### Problem details
Nothing beyond the line containing "## Как проверить" is to be printed; print exactly each line from the start of the records below through that line, leaving out pictures.

### Task material

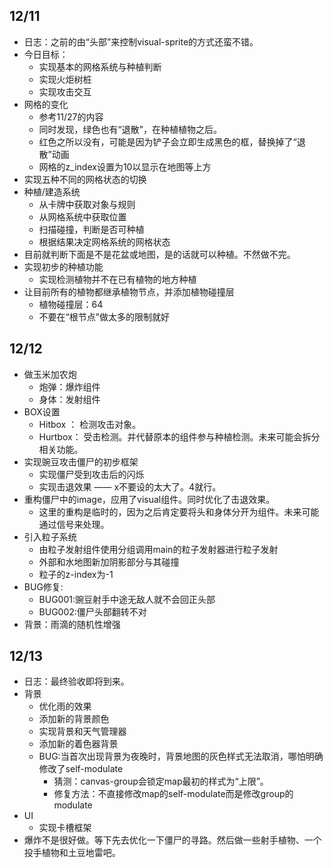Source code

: 
## 12/11
- 日志：之前的由“头部”来控制visual-sprite的方式还蛮不错。
- 今日目标：
	- 实现基本的网格系统与种植判断
	- 实现火炬树桩
	- 实现攻击交互
- 网格的变化
	- 参考11/27的内容
	- 同时发现，绿色也有“退散”，在种植植物之后。
	- 红色之所以没有，可能是因为铲子会立即生成黑色的框，替换掉了“退散”动画
	- 网格的z_index设置为10以显示在地图等上方
- 实现五种不同的网格状态的切换
- 种植/建造系统
	- 从卡牌中获取对象与规则
	- 从网格系统中获取位置
	- 扫描碰撞，判断是否可种植
	- 根据结果决定网格系统的网格状态
- 目前就判断下面是不是花盆或地图，是的话就可以种植。不然做不完。
- 实现初步的种植功能
	- 实现检测植物并不在已有植物的地方种植
- 让目前所有的植物都继承植物节点，并添加植物碰撞层
	- 植物碰撞层：64
	- 不要在“根节点”做太多的限制就好

## 12/12

- 做玉米加农炮
	- 炮弹：爆炸组件
	- 身体：发射组件
- BOX设置
	- Hitbox ： 检测攻击对象。
	- Hurtbox： 受击检测。并代替原本的组件参与种植检测。未来可能会拆分相关功能。
- 实现豌豆攻击僵尸的初步框架
	- 实现僵尸受到攻击后的闪烁
	- 实现击退效果 —— x不要设的太大了。4就行。
- 重构僵尸中的image，应用了visual组件。同时优化了击退效果。
	- 这里的重构是临时的，因为之后肯定要将头和身体分开为组件。未来可能通过信号来处理。
- 引入粒子系统
	- 由粒子发射组件使用分组调用main的粒子发射器进行粒子发射
	- 外部和水地图新加阴影部分与其碰撞
	- 粒子的z-index为-1
- BUG修复:
	- BUG001:豌豆射手中途无敌人就不会回正头部
	- BUG002:僵尸头部翻转不对
- 背景：雨滴的随机性增强

## 12/13
- 日志：最终验收即将到来。
- 背景
	- 优化雨的效果
	- 添加新的背景颜色
	- 实现背景和天气管理器
	- 添加新的着色器背景
	- BUG:当首次出现背景为夜晚时，背景地图的灰色样式无法取消，哪怕明确修改了self-modulate
		- 猜测：canvas-group会锁定map最初的样式为“上限”。
		- 修复方法：不直接修改map的self-modulate而是修改group的modulate
- UI
	- 实现卡槽框架
- 爆炸不是很好做。等下先去优化一下僵尸的寻路。然后做一些射手植物、一个投手植物和土豆地雷吧。
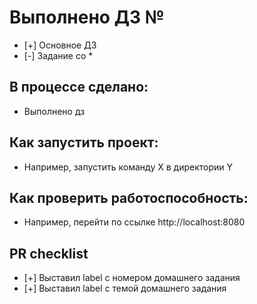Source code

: # Выполнено ДЗ №

 - [+] Основное ДЗ
 - [-] Задание со *

## В процессе сделано:
 - Выполнено дз

## Как запустить проект:
 - Например, запустить команду X в директории Y

## Как проверить работоспособность:
 - Например, перейти по ссылке http://localhost:8080

## PR checklist
 - [+] Выставил label с номером домашнего задания
 - [+] Выставил label с темой домашнего задания
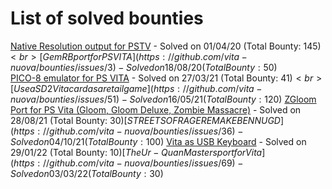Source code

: # List of solved bounties

[Native Resolution output for PSTV](https://github.com/vita-nuova/bounties/issues/7) - Solved on 01/04/20 (Total Bounty: 145$)<br>
[GemRB port for PS VITA](https://github.com/vita-nuova/bounties/issues/3) - Solved on 18/08/20 (Total Bounty: 50$)<br>
[PICO-8 emulator for PS VITA](https://github.com/vita-nuova/bounties/issues/18) - Solved on 27/03/21 (Total Bounty: 41$)<br>
[Use a SD2Vita card as a retail game](https://github.com/vita-nuova/bounties/issues/51) - Solved on 16/05/21 (Total Bounty: 120$)
[ZGloom Port for PS Vita (Gloom, Gloom Deluxe, Zombie Massacre)](https://github.com/vita-nuova/bounties/issues/43) - Solved on 28/08/21 (Total Bounty: 30$)
[STREETS OF RAGE REMAKE BENNUGD](https://github.com/vita-nuova/bounties/issues/36) - Solved on 04/10/21 (Total Bounty: 100$)
[Vita as USB Keyboard](https://github.com/vita-nuova/bounties/issues/74) - Solved on 29/01/22 (Total Bounty: 10$)
[The Ur-Quan Masters port for Vita](https://github.com/vita-nuova/bounties/issues/69) - Solved on 03/03/22 (Total Bounty: 30$)
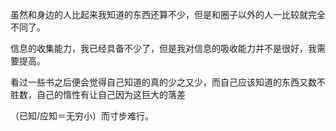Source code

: 虽然和身边的人比起来我知道的东西还算不少，但是和圈子以外的人一比较就完全不同了。

  

信息的收集能力，我已经具备不少了，但是我对信息的吸收能力并不是很好，我需要提高。

  

看过一些书之后便会觉得自己知道的真的少之又少，而自己应该知道的东西又数不胜数，自己的惰性有让自己因为这巨大的落差

（已知/应知＝无穷小）而寸步难行。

### Response to the task
Source code

: 
## 12/11
- 日志：之前的由“头部”来控制visual-sprite的方式还蛮不错。
- 今日目标：
	- 实现基本的网格系统与种植判断
	- 实现火炬树桩
	- 实现攻击交互
- 网格的变化
	- 参考11/27的内容
	- 同时发现，绿色也有“退散”，在种植植物之后。
	- 红色之所以没有，可能是因为铲子会立即生成黑色的框，替换掉了“退散”动画
	- 网格的z_index设置为10以显示在地图等上方
- 实现五种不同的网格状态的切换
- 种植/建造系统
	- 从卡牌中获取对象与规则
	- 从网格系统中获取位置
	- 扫描碰撞，判断是否可种植
	- 根据结果决定网格系统的网格状态
- 目前就判断下面是不是花盆或地图，是的话就可以种植。不然做不完。
- 实现初步的种植功能
	- 实现检测植物并不在已有植物的地方种植
- 让目前所有的植物都继承植物节点，并添加植物碰撞层
	- 植物碰撞层：64
	- 不要在“根节点”做太多的限制就好

## 12/12

- 做玉米加农炮
	- 炮弹：爆炸组件
	- 身体：发射组件
- BOX设置
	- Hitbox ： 检测攻击对象。
	- Hurtbox： 受击检测。并代替原本的组件参与种植检测。未来可能会拆分相关功能。
- 实现豌豆攻击僵尸的初步框架
	- 实现僵尸受到攻击后的闪烁
	- 实现击退效果 —— x不要设的太大了。4就行。
- 重构僵尸中的image，应用了visual组件。同时优化了击退效果。
	- 这里的重构是临时的，因为之后肯定要将头和身体分开为组件。未来可能通过信号来处理。
- 引入粒子系统
	- 由粒子发射组件使用分组调用main的粒子发射器进行粒子发射
	- 外部和水地图新加阴影部分与其碰撞
	- 粒子的z-index为-1
- BUG修复:
	- BUG001:豌豆射手中途无敌人就不会回正头部
	- BUG002:僵尸头部翻转不对
- 背景：雨滴的随机性增强

## 12/13
- 日志：最终验收即将到来。
- 背景
	- 优化雨的效果
	- 添加新的背景颜色
	- 实现背景和天气管理器
	- 添加新的着色器背景
	- BUG:当首次出现背景为夜晚时，背景地图的灰色样式无法取消，哪怕明确修改了self-modulate
		- 猜测：canvas-group会锁定map最初的样式为“上限”。
		- 修复方法：不直接修改map的self-modulate而是修改group的modulate
- UI
	- 实现卡槽框架
- 爆炸不是很好做。等下先去优化一下僵尸的寻路。然后做一些射手植物、一个投手植物和土豆地雷吧。
Source code

: # Выполнено ДЗ №

 - [+] Основное ДЗ
 - [-] Задание со *

## В процессе сделано:
 - Выполнено дз

## Как запустить проект:
 - Например, запустить команду X в директории Y

## Как проверить работоспособность:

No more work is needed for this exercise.